Harking back to my social work training, We also need to engage the heart and hand.
Understanding what motivates people, how that can be engaged, and then translated into action.
Fully applying theories of change with a range of integrated strategies means our approach will necessarily look like different things for different audiences at different times. But that all three must be engaged – head, heart and hand – in the right mix, simultaneously, seems obvious..
In many quarters, particularly in parts of community health, to get strident, to challenge systems, to be organized and sophisticated campaigners is a bit foreign, sometimes a bit corporate and at other times a bit uppity. Which is a bit odd since social equity and campaigning is where Victorian community health at least, frequently had its union organizing roots.
Unlike other successful campaigns, like marriage equality, we have generally failed to engage and mobilize broader coalitions of partners outside of health, and within the community.
Imagine how much more likely of success public health might be of generating a 100 days response from government if their political futures depended on it.
Where are the full page ads showcasing the top tier corporates who support public health initiatives?
Where are the frequent polls illustrating voters desire for change to how our health system operates and is funded?
Why isn’t the electorate brought into a debate about how public health directions might influence their voting intentions?
Why don’t we know what every member of parliaments view is in relation to various public health initiatives?
These strategies and more are pretty standard campaign approaches among other more successful interest groups. If there’s conceit to be challenged, I wonder if there’s something about gelato looking a little more outside of itself.
Fully support the introduction of Prevention 1st!
…and in the second last para, by gelato, I mean health looking a little more outside of itself… Thanks tiny iPad autocorrect window…
Thanks Michael for this useful and timely challenge to public health advocacy. In response I have three (quick) related observations:
1. It is telling that you categorise those with a concern for the environment, foreign aid, Aboriginal and Torres Strait Islander people, and women’s and marriage equality as somehow separate to public health. To my mind, these are all important public health concerns. Is there any more important public health issue than climate change? (Sometimes I wonder whether public health practitioners who are not actively working for climate change action are simply fiddling while Rome burns.) So for me, this comment highlights the pitfalls of a narrow, reductionist focus around tobacco, alcohol etc. It also reminds me, as Tim Senior has written at Croakey previously, of the potential for learning from the Aboriginal and Torres Strait Islander health sector about more holistic understandings of health and determinants of health.

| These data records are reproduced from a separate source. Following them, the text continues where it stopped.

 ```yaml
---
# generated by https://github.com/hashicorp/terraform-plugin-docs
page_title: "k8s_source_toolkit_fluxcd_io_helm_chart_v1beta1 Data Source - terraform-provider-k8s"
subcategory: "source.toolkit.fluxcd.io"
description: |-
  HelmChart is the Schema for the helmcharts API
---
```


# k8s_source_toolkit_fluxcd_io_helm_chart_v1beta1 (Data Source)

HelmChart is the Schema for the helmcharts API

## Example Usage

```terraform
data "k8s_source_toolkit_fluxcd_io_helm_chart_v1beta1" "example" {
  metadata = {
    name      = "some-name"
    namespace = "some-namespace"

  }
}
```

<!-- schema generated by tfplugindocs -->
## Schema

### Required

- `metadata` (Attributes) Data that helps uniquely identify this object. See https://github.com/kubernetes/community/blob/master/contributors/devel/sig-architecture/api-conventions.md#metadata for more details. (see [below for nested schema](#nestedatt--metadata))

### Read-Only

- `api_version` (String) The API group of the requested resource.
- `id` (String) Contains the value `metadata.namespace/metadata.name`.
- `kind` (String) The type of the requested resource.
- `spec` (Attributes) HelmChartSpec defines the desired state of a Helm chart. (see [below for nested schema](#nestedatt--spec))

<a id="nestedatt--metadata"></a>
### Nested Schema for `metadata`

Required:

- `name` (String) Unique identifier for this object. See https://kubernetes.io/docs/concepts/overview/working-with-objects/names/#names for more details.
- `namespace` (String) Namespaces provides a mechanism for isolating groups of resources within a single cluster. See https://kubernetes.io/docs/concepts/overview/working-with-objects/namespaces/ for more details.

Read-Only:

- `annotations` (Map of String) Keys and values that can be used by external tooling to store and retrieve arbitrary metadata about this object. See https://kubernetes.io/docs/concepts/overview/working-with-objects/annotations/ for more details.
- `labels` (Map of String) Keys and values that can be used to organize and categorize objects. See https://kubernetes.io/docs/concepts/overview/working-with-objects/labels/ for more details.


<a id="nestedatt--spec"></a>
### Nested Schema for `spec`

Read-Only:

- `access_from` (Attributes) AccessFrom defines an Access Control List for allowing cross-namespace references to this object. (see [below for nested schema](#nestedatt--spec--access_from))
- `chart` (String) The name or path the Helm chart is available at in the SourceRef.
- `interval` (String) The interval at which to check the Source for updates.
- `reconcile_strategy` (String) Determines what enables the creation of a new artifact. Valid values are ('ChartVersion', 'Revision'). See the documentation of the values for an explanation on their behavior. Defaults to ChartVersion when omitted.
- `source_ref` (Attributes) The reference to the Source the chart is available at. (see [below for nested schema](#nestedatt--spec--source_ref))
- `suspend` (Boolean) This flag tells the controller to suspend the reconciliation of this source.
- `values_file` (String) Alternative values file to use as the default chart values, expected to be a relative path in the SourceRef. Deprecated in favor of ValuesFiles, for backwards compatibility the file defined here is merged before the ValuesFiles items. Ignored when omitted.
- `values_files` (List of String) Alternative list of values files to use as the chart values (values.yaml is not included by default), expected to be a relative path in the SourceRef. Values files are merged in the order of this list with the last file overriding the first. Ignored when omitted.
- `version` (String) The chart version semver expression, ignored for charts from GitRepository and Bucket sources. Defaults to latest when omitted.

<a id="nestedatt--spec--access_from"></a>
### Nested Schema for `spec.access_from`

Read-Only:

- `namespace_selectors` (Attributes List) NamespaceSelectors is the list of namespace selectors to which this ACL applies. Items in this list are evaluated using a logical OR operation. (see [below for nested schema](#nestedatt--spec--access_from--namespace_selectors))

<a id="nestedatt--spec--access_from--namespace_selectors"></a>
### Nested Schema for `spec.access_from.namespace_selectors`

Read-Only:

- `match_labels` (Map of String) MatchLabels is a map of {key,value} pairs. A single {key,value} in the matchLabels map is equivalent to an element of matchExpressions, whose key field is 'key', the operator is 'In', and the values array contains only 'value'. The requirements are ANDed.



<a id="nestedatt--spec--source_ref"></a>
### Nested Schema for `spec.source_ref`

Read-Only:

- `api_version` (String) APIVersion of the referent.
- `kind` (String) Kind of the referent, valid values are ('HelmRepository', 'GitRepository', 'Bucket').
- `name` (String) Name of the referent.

2. The difficulties of gaining policy traction are not simply issues for Australia but reflect the wider ascendancy of neoliberalism, as defined by the WHO:
http://www.who.int/trade/glossary/story067/en/
3. I agree with Jason re the disconnect between so much public health advocacy and the wider community. So much of the work of public health (with notable exceptions) seems very top-down, rather than being genuinely embedded in communities and part of communities, and responsive to communities.
Thanks again Michael, really appreciate you sharing this article with Croakey readers. Cheers, Melissa
It is a curious thing that the Liberal Party seems to think that allowing a large proportion of the population to have worse health (and education) is a path to national prosperity and harmony.
Perhaps it’s just about being top dog – born to rule.